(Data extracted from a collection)

+ + + + + + +

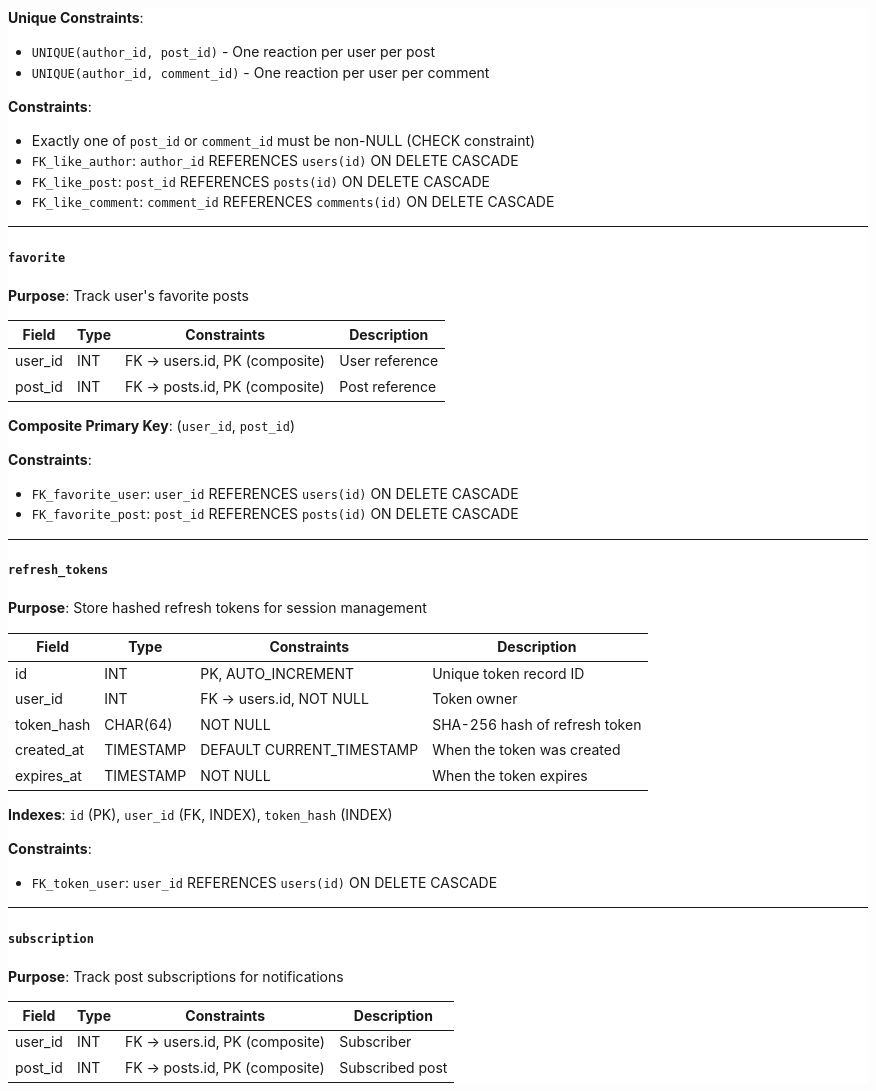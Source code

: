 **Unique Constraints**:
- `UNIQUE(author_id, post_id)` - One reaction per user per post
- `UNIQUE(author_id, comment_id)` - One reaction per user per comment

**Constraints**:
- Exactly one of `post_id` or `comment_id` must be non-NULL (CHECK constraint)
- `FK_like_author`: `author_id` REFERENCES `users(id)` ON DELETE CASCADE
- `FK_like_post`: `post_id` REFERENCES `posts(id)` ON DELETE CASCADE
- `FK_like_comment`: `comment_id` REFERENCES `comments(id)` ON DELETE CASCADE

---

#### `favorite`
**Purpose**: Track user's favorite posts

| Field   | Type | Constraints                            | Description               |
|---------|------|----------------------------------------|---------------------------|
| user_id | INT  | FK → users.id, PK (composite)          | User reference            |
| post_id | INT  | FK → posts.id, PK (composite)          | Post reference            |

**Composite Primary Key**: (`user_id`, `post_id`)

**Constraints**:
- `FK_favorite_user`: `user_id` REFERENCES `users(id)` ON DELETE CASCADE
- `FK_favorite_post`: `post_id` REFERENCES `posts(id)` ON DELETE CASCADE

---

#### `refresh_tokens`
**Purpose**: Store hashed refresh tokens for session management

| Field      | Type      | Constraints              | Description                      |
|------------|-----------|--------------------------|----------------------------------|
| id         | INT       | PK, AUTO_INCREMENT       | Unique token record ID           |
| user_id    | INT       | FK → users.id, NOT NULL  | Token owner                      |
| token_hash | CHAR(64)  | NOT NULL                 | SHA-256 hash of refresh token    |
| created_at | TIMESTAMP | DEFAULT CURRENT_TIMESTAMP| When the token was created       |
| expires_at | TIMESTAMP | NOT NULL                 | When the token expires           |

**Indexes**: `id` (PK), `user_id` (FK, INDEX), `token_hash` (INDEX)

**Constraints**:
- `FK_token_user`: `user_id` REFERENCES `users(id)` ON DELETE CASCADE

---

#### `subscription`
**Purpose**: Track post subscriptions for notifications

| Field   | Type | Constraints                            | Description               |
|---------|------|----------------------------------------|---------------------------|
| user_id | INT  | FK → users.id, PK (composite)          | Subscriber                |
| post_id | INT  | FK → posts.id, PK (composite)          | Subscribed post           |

+ + + + + + +

> _Assigned task_
Write out, word for word, the line containing "users.id, NOT NULL" and every line after it to the end of the data above.

> _Output of the exercise_
| user_id    | INT       | FK → users.id, NOT NULL  | Token owner                      |
| token_hash | CHAR(64)  | NOT NULL                 | SHA-256 hash of refresh token    |
| created_at | TIMESTAMP | DEFAULT CURRENT_TIMESTAMP| When the token was created       |
| expires_at | TIMESTAMP | NOT NULL                 | When the token expires           |

**Indexes**: `id` (PK), `user_id` (FK, INDEX), `token_hash` (INDEX)

**Constraints**:
- `FK_token_user`: `user_id` REFERENCES `users(id)` ON DELETE CASCADE

---

#### `subscription`
**Purpose**: Track post subscriptions for notifications

| Field   | Type | Constraints                            | Description               |
|---------|------|----------------------------------------|---------------------------|
| user_id | INT  | FK → users.id, PK (composite)          | Subscriber                |
| post_id | INT  | FK → posts.id, PK (composite)          | Subscribed post           |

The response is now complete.